> [Work required]:
The answer must be every line of the records in which the string "scikit" appears.

> [Items from a dataset]:
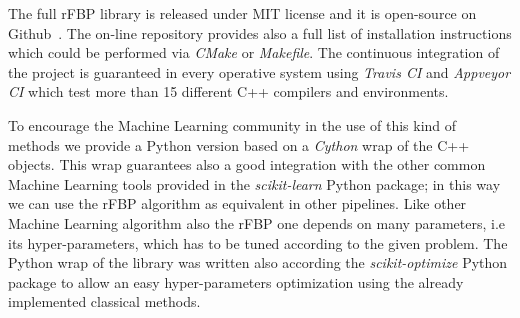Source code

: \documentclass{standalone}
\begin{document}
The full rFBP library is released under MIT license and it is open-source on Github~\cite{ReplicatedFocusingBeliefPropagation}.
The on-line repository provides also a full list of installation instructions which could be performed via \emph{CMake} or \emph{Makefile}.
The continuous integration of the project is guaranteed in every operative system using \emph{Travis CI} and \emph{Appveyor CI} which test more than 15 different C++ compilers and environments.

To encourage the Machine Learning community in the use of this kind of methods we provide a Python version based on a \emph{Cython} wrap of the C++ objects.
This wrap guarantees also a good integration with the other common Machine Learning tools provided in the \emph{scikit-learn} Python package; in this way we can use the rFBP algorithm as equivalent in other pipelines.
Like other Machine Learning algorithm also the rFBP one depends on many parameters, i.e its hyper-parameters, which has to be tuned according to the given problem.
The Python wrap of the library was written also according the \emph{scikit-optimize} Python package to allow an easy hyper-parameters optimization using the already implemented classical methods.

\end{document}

---

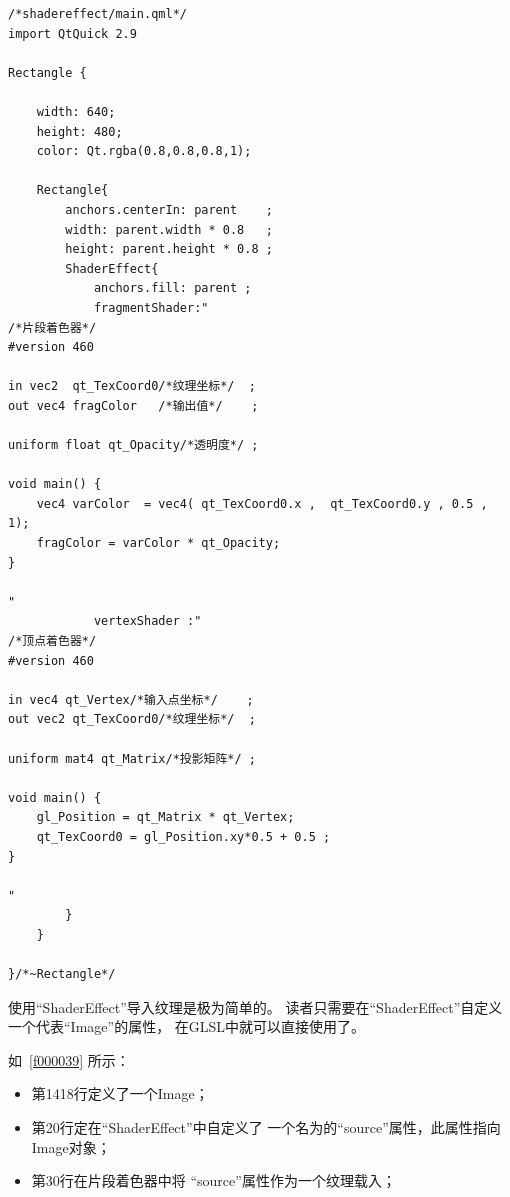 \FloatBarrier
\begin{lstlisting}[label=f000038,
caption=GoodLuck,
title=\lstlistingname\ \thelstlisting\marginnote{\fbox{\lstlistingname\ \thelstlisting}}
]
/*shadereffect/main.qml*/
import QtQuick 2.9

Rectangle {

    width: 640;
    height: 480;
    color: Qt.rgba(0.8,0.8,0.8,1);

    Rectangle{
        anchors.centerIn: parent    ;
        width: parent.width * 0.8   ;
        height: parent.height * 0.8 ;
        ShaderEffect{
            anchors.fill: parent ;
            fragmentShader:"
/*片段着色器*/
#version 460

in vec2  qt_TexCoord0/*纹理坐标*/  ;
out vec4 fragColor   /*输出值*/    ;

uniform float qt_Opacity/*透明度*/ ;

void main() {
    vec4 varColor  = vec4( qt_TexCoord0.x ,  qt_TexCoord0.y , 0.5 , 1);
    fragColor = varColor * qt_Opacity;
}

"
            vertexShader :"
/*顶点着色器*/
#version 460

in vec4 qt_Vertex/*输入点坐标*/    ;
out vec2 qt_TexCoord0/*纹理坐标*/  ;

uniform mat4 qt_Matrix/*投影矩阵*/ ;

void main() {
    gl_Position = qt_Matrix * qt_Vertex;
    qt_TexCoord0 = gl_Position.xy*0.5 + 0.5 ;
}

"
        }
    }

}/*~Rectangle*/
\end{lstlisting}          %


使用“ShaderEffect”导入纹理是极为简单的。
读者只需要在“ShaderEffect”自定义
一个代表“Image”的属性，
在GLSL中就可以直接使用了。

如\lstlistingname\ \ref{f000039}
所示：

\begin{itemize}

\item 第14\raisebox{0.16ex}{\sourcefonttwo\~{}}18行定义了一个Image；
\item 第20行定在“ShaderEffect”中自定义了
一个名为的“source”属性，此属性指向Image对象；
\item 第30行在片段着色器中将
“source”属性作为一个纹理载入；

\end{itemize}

* * *

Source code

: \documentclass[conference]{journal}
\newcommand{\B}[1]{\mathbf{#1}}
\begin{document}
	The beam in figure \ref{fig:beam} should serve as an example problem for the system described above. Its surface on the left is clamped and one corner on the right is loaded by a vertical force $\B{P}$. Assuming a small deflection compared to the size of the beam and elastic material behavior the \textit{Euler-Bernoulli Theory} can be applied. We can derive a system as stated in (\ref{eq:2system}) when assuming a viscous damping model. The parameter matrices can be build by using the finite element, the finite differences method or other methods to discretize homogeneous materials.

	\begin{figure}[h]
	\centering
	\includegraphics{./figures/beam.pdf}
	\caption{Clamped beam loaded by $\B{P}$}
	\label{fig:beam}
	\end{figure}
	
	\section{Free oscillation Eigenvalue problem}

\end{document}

> [Answer to this problem]:
This wrap guarantees also a good integration with the other common Machine Learning tools provided in the \emph{scikit-learn} Python package; in this way we can use the rFBP algorithm as equivalent in other pipelines.
The Python wrap of the library was written also according the \emph{scikit-optimize} Python package to allow an easy hyper-parameters optimization using the already implemented classical methods.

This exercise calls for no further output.